También para Mazarino era fundamental leer historia para cualquier líder: «Hallarás en los libros de historia precedentes que te servirán de inspiración». Conocer la historia y extraer lecciones de ella, del ejemplo de los lideres anteriores y las circunstancias que los forjaron, siempre es útil. Aunque cambien los escenarios y las armas, el alma y el comportamiento del ser humano no ha variado tanto: se sigue moviendo por la tríada compuesta por el poder, el reconocimiento y el temor. Quien los sepa usar será un gobernante capaz de manejar durante mucho tiempo una república. En nuestros días, si bien se enmascaran los actores, las formas de control y de reputación siguen siendo las mismas. Hoy también sabemos que conocer la historia y aprender de ella es absolutamente necesario. Por eso, es esencial ensalzar el valor de las humanidades en la formación general, ya que aumenta las posibilidades de entender el entorno. Ya no estamos en la era de la información, sino en la era del conocimiento, pero tenemos que progresar hacia la era del pensamiento.
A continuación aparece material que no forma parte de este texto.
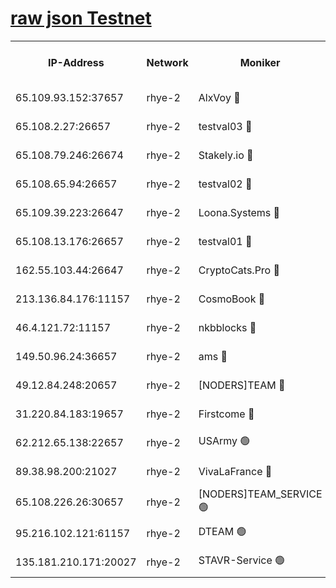 
[raw json Testnet](https://rpc-check.quickt.stavr.tech/quickt/rpc-quickt-result.json)
=


<table><tr><th>IP-Address</th><th>Network</th><th>Moniker</th><th>Latest Block Height</th><th>Earliest Block Height</th><th>Catching Up</th><th>Tx Index</th><th>Voting Power</th><th>Scan Time</th></tr><tr><td>65.109.93.152:37657</td><td>rhye-2</td><td>AlxVoy 🔴</td><td>284405</td><td>1</td><td>False</td><td>on</td><td>144071</td><td>2024-01-11T07:53:11.280280196UTC</td></tr><tr><td>65.108.2.27:26657</td><td>rhye-2</td><td>testval03 🔴</td><td>284406</td><td>1</td><td>False</td><td>on</td><td>11002050</td><td>2024-01-11T07:53:14.677143312UTC</td></tr><tr><td>65.108.79.246:26674</td><td>rhye-2</td><td>Stakely.io 🔴</td><td>284407</td><td>1</td><td>False</td><td>on</td><td>10010</td><td>2024-01-11T07:53:19.197992849UTC</td></tr><tr><td>65.108.65.94:26657</td><td>rhye-2</td><td>testval02 🔴</td><td>284407</td><td>1</td><td>False</td><td>on</td><td>11002050</td><td>2024-01-11T07:53:22.078251877UTC</td></tr><tr><td>65.109.39.223:26647</td><td>rhye-2</td><td>Loona.Systems 🔴</td><td>284408</td><td>1</td><td>False</td><td>off</td><td>86949</td><td>2024-01-11T07:53:24.482654014UTC</td></tr><tr><td>65.108.13.176:26657</td><td>rhye-2</td><td>testval01 🔴</td><td>284408</td><td>1</td><td>False</td><td>on</td><td>13082010</td><td>2024-01-11T07:53:25.173972545UTC</td></tr><tr><td>162.55.103.44:26647</td><td>rhye-2</td><td>CryptoCats.Pro 🔴</td><td>284414</td><td>1</td><td>False</td><td>off</td><td>9999</td><td>2024-01-11T07:53:57.670032669UTC</td></tr><tr><td>213.136.84.176:11157</td><td>rhye-2</td><td>CosmoBook 🔴</td><td>284412</td><td>65301</td><td>False</td><td>off</td><td>1528057</td><td>2024-01-11T07:53:51.230236887UTC</td></tr><tr><td>46.4.121.72:11157</td><td>rhye-2</td><td>nkbblocks 🔴</td><td>284405</td><td>70101</td><td>False</td><td>off</td><td>81491</td><td>2024-01-11T07:53:06.179423790UTC</td></tr><tr><td>149.50.96.24:36657</td><td>rhye-2</td><td>ams 🔴</td><td>284411</td><td>133501</td><td>False</td><td>on</td><td>10786</td><td>2024-01-11T07:53:40.605717089UTC</td></tr><tr><td>49.12.84.248:20657</td><td>rhye-2</td><td>[NODERS]TEAM 🔴</td><td>284410</td><td>146001</td><td>False</td><td>on</td><td>59690</td><td>2024-01-11T07:53:38.209976907UTC</td></tr><tr><td>31.220.84.183:19657</td><td>rhye-2</td><td>Firstcome 🔴</td><td>284406</td><td>165001</td><td>False</td><td>off</td><td>724902</td><td>2024-01-11T07:53:14.233096853UTC</td></tr><tr><td>62.212.65.138:22657</td><td>rhye-2</td><td>USArmy 🟢</td><td>284406</td><td>198001</td><td>False</td><td>on</td><td>0</td><td>2024-01-11T07:53:13.677052626UTC</td></tr><tr><td>89.38.98.200:21027</td><td>rhye-2</td><td>VivaLaFrance 🔴</td><td>284405</td><td>220501</td><td>False</td><td>off</td><td>10000</td><td>2024-01-11T07:53:08.792727536UTC</td></tr><tr><td>65.108.226.26:30657</td><td>rhye-2</td><td>[NODERS]TEAM_SERVICE 🟢</td><td>284408</td><td>241501</td><td>False</td><td>on</td><td>0</td><td>2024-01-11T07:53:24.817918243UTC</td></tr><tr><td>95.216.102.121:61157</td><td>rhye-2</td><td>DTEAM 🟢</td><td>284407</td><td>274501</td><td>False</td><td>on</td><td>0</td><td>2024-01-11T07:53:19.634060174UTC</td></tr><tr><td>135.181.210.171:20027</td><td>rhye-2</td><td>STAVR-Service 🟢</td><td>284410</td><td>282001</td><td>False</td><td>on</td><td>0</td><td>2024-01-11T07:53:35.825360001UTC</td></tr></table>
Muchos clásicos, como Pericles, Tucídides, Julio César o Napoleón, son ejemplo de líderes que promovían las enseñanzas y aprendizajes que nos ofrece la historia. El conocido autor y conferenciante Zig Ziglar decía: «No todos los lectores son líderes, pero todos los líderes sí son lectores».
En el nuevo liderazgo, tenemos que ser conscientes de que nuestra historia nace en el pasado y que, para conocer nuestro presente, tenemos que remitirnos al pasado, pero sin cerrar nunca la puerta al futuro.
Como decía el príncipe Von Bülow: «La veneración a su pasado histórico… es el criterio más seguro de los pueblos fuertes y grandes».